Une veille cassette achetée au début des années quatre-vingt
à Londres.
Souvenirs.
Fin des années 70 au début de la décennie suivante. Série
d’escapades transmanches. Ce sont les années punks. Depuis
76, Joe Strummer, Mick Jones et les autres ont mis en route « The
Clash ».
Envoûtement
dès la première seconde lors d’un concert londonien
en 1979 . Rock brutal, épidermique et rudimentaire. C'est
différent. Sensation instantanée. Aucun lien
de parenté avec les « Sex Pistols » même
s’ils étaient génériquement punk. Un autre monde où
il n’était plus question de petits blancs gueulards
aux limites de la xénophobie. C’était un « Combat
rock » fait de musique politique et combattante.

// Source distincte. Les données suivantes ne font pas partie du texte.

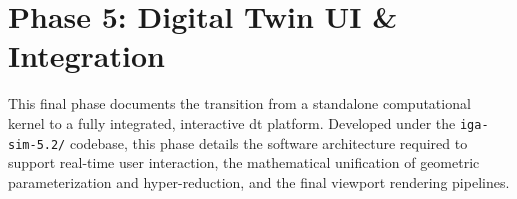 \section{Phase 5: Digital Twin UI \& Integration}
\label{sec:phase5}

This final phase documents the transition from a standalone computational kernel to a fully integrated, interactive \acrlong{dt} platform. Developed under the \texttt{iga-sim-5.2/} codebase, this phase details the software architecture required to support real-time user interaction, the mathematical unification of geometric parameterization and hyper-reduction, and the final viewport rendering pipelines.



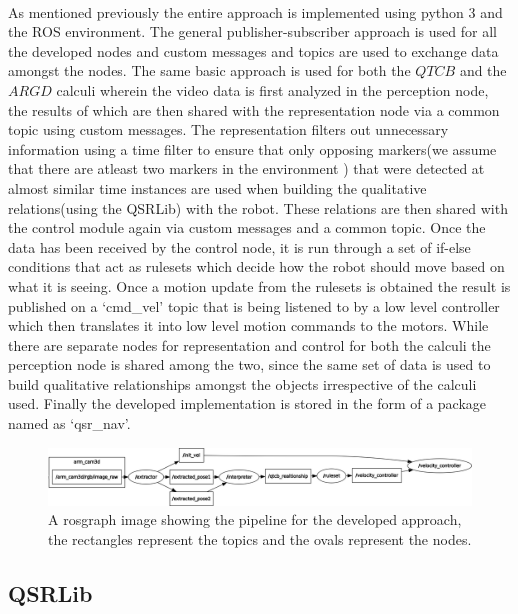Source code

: \paragraph{} As mentioned previously the entire approach is implemented using python 3 and the ROS environment. The general publisher-subscriber approach is used for all the developed nodes and custom messages and topics are used to exchange data amongst the nodes. The same basic approach is used for both the $QTCB$ and the $ARGD$ calculi wherein the video data is first analyzed in the perception node, the results of which are then shared with the representation node via a common topic using custom messages. The representation filters out unnecessary information using a time filter to ensure that only opposing markers(we assume that there are atleast two markers in the environment ) that were detected at almost similar time instances are used when building the qualitative relations(using the QSRLib) with the robot. These relations are then shared with the control module again via custom messages and a common topic. Once the data has been received by the control node, it is run through a set of if-else conditions that act as rulesets which decide how the robot should move based on what it is seeing. Once a motion update from the rulesets is obtained the result is published on a `cmd\_vel' topic that is being listened to by a low level controller which then translates it into low level motion commands to the motors. While there are separate nodes for representation and control for both the calculi the perception node is shared among the two, since the same set of data is used to build qualitative relationships amongst the objects irrespective of the calculi used. Finally the developed implementation is stored in the form of a package named as `qsr\_nav'.

\begin{figure}[h!]
	\centering
	\includegraphics[scale=0.4]{images/rosgraph}
	\caption{A rosgraph image showing the pipeline for the developed approach, the rectangles represent the topics and the ovals represent the nodes.}
	\label{fig:rosgraph}
\end{figure}


\subsection{QSRLib}


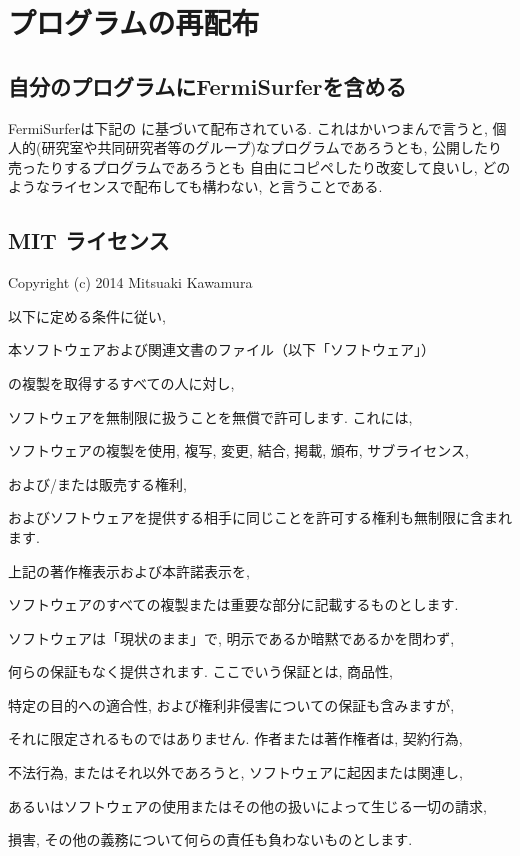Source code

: \documentclass[letterpaper,10pt,dvipdfmx,openany]{sphinxmanual}
\begin{document}
\chapter{プログラムの再配布}
\label{\detokenize{copy:id1}}\label{\detokenize{copy::doc}}

\section{自分のプログラムにFermiSurferを含める}
\label{\detokenize{copy:fermisurfer}}
\sphinxAtStartPar
FermiSurferは下記の {\hyperref[\detokenize{copy:mitlicense}]{}} に基づいて配布されている.
これはかいつまんで言うと,
個人的(研究室や共同研究者等のグループ)なプログラムであろうとも,
公開したり売ったりするプログラムであろうとも
自由にコピペしたり改変して良いし,
どのようなライセンスで配布しても構わない, と言うことである.


\section{MIT ライセンス}
\label{\detokenize{copy:mit}}\label{\detokenize{copy:mitlicense}}
\begin{DUlineblock}{0em}
\item[] Copyright (c) 2014 Mitsuaki Kawamura
\item[] 
\item[] 以下に定める条件に従い,
\item[] 本ソフトウェアおよび関連文書のファイル（以下「ソフトウェア」）
\item[] の複製を取得するすべての人に対し,
\item[] ソフトウェアを無制限に扱うことを無償で許可します. これには,
\item[] ソフトウェアの複製を使用, 複写, 変更, 結合, 掲載, 頒布, サブライセンス,
\item[] および/または販売する権利,
\item[] およびソフトウェアを提供する相手に同じことを許可する権利も無制限に含まれます.
\item[] 
\item[] 上記の著作権表示および本許諾表示を,
\item[] ソフトウェアのすべての複製または重要な部分に記載するものとします.
\item[] 
\item[] ソフトウェアは「現状のまま」で, 明示であるか暗黙であるかを問わず,
\item[] 何らの保証もなく提供されます. ここでいう保証とは, 商品性,
\item[] 特定の目的への適合性, および権利非侵害についての保証も含みますが,
\item[] それに限定されるものではありません. 作者または著作権者は, 契約行為,
\item[] 不法行為, またはそれ以外であろうと, ソフトウェアに起因または関連し,
\item[] あるいはソフトウェアの使用またはその他の扱いによって生じる一切の請求,
\item[] 損害, その他の義務について何らの責任も負わないものとします.
\end{DUlineblock}
\end{document}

Joe était politiquement provocateur. A des années-lumière
de Sid Vicious qui tira sa dernière révérence avec une overdose
foudroyante l’année même où Magaret Thatcher s’installa dans
le fauteuil de premier ministre britannique pour une longue
décennie de libéralisme de la Répression, de l’Inégalité,
et de l’Injustice..
Il
fallait répondre à la décrépitude d’un establishment
victorien désuet et fourbe qui laissait la société britannique
s’engloutir dans le chômage, la haine raciale, la pauvreté,
le désespoir. Puis ce fut la nécessité impérieuse
de résister au thatchérisme triomphant. Chansons politiques,
mélange de désespoir et de progressisme. Exhortation
à la rébellion.
Il fallait aussi en finir avec le rêve hippie du « peace
and love ». inapte pour le chaos. Place aux rebelles
urbains de la génération « No Futur ». Nihiliste
prémonitoire d’une génération à venir, la « génération
galère ». Sans passé apparent, une génération au
présent inexistant et au futur absent.
Joe
Strummer était de tous les combats contre cette « Dame
de Fer », mère de « Poll Tax »,
maîtresse des « Malouines » et ami d'un dictateur
chilien zélé. De toutes les révoltes contre les inégalités,
l’arbitraire, le racisme. Pour lui les frontières de la planète
ne s’identifiaient aux rives de l’Île des Britanniques.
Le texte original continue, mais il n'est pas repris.